- Task details
Reproduce the entries below exactly, but only from the line containing "### Vacuum and Analyze" to the line containing "### Database Size", inclusive.

- Records provided
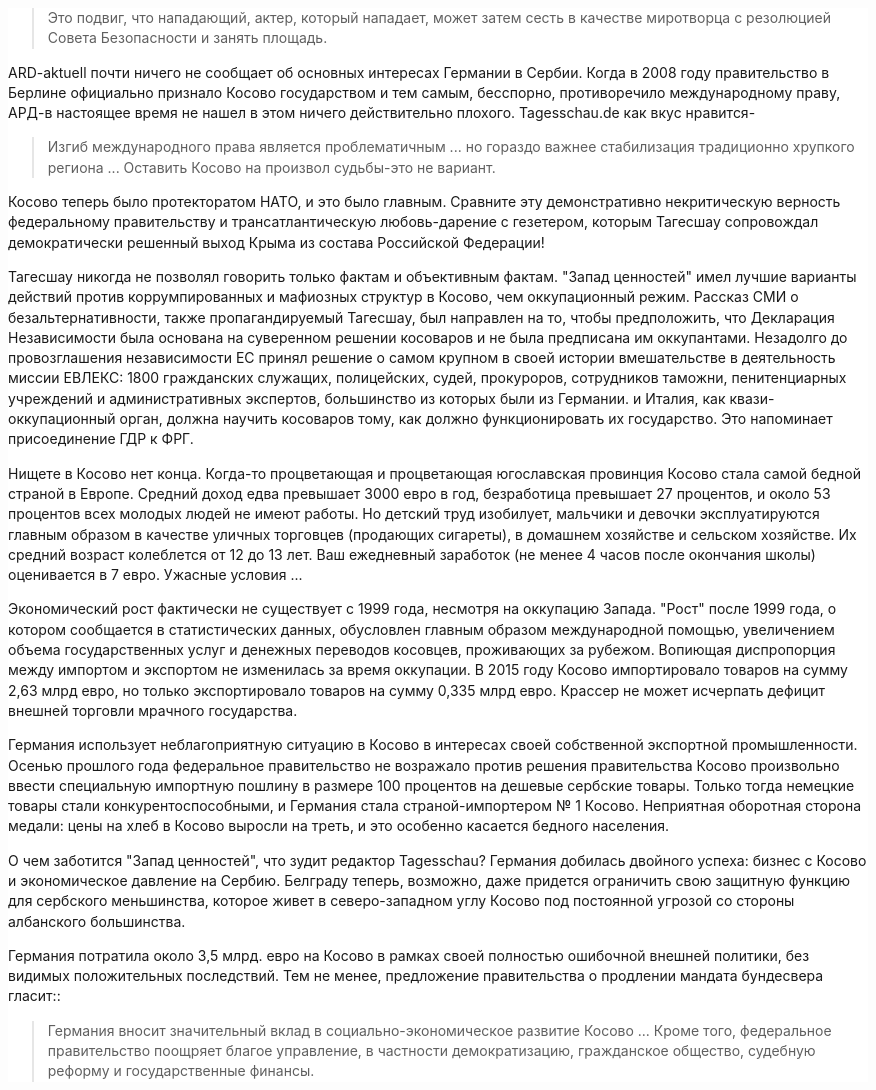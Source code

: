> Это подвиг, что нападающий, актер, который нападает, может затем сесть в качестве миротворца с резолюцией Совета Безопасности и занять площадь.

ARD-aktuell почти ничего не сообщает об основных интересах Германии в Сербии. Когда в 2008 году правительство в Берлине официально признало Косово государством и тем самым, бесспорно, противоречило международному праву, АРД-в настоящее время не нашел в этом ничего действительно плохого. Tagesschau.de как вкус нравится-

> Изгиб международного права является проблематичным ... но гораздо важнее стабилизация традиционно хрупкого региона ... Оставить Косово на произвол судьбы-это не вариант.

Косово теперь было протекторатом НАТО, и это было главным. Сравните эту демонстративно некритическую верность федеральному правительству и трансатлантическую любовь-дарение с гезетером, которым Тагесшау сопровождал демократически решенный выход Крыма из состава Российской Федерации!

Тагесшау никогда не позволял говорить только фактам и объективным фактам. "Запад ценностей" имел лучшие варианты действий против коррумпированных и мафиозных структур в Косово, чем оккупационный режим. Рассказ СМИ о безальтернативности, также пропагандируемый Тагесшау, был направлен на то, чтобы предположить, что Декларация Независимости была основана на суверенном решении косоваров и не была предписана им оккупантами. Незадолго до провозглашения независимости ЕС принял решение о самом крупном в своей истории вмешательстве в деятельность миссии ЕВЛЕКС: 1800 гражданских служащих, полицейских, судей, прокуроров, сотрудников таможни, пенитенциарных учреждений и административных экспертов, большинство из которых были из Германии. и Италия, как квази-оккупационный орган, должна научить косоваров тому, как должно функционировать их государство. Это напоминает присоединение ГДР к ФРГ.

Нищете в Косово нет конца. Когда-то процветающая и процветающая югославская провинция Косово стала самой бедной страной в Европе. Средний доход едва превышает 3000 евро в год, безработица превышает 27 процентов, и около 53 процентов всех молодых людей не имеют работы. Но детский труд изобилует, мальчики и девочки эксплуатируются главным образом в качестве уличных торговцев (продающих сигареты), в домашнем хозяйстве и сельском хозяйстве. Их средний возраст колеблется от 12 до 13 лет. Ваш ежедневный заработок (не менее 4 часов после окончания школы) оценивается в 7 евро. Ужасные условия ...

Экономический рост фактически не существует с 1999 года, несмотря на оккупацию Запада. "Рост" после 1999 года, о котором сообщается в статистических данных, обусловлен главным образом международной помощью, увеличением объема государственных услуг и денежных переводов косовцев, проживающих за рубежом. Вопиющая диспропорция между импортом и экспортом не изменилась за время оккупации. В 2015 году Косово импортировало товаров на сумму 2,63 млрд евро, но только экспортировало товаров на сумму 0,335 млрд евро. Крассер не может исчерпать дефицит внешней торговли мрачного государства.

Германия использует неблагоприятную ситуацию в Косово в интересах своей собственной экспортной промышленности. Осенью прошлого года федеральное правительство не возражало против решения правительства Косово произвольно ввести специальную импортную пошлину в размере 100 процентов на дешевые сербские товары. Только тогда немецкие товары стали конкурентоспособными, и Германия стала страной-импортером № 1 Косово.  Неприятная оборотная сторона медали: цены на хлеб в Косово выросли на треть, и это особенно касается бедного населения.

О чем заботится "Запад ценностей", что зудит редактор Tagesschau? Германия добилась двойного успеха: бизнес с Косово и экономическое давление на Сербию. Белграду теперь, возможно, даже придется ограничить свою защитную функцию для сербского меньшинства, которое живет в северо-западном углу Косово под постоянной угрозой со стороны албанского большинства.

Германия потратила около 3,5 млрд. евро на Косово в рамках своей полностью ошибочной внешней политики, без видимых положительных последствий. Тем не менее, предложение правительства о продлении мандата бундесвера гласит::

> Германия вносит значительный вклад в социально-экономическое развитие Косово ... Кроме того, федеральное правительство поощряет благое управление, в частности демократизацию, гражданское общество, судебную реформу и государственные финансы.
---
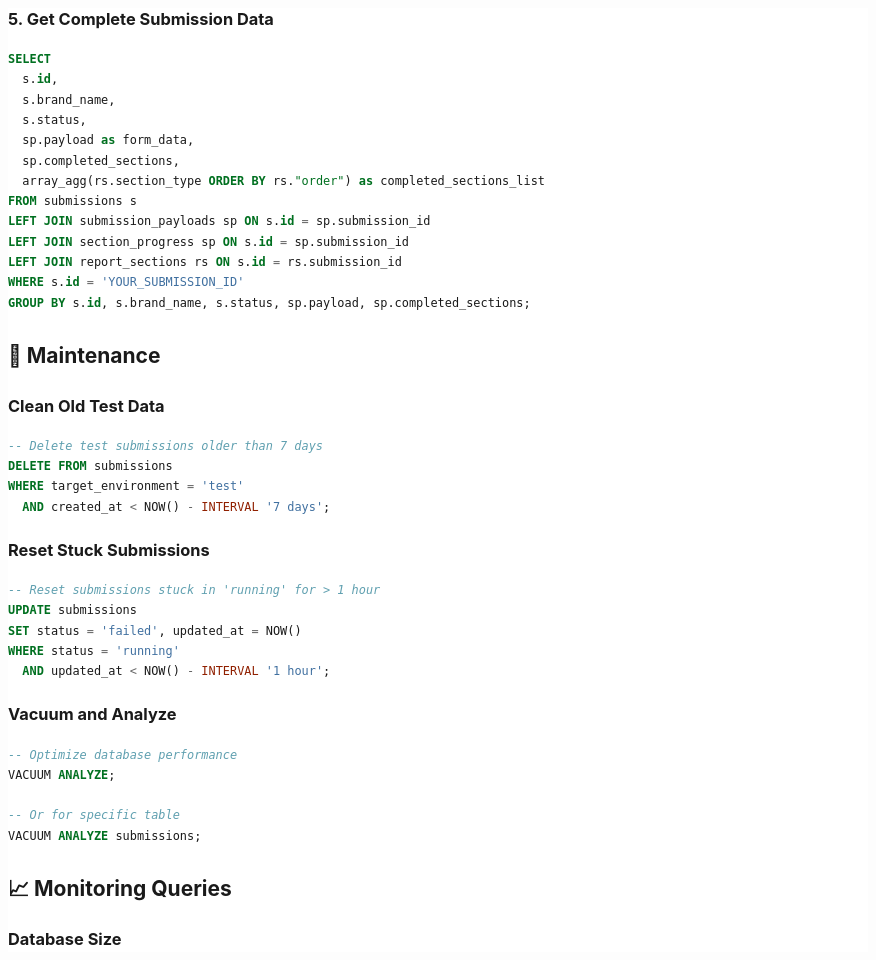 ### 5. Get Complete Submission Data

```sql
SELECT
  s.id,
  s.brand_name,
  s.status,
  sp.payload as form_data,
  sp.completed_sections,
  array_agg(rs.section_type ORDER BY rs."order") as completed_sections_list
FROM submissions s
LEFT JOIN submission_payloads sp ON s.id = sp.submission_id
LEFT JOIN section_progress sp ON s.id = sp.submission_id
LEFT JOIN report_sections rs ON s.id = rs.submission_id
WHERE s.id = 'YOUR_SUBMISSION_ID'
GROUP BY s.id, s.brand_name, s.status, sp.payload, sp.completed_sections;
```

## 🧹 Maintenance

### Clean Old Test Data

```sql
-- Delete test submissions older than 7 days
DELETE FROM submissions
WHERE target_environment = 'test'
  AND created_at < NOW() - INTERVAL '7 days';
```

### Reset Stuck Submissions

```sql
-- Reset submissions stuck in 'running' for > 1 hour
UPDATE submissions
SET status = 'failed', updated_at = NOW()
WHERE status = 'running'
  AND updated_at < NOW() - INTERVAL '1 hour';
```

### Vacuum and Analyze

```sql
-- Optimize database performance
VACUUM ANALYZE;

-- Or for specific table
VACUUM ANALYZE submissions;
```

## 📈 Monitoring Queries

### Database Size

- Solution to the exercise
### Vacuum and Analyze

```sql
-- Optimize database performance
VACUUM ANALYZE;

-- Or for specific table
VACUUM ANALYZE submissions;
```

## 📈 Monitoring Queries

### Database Size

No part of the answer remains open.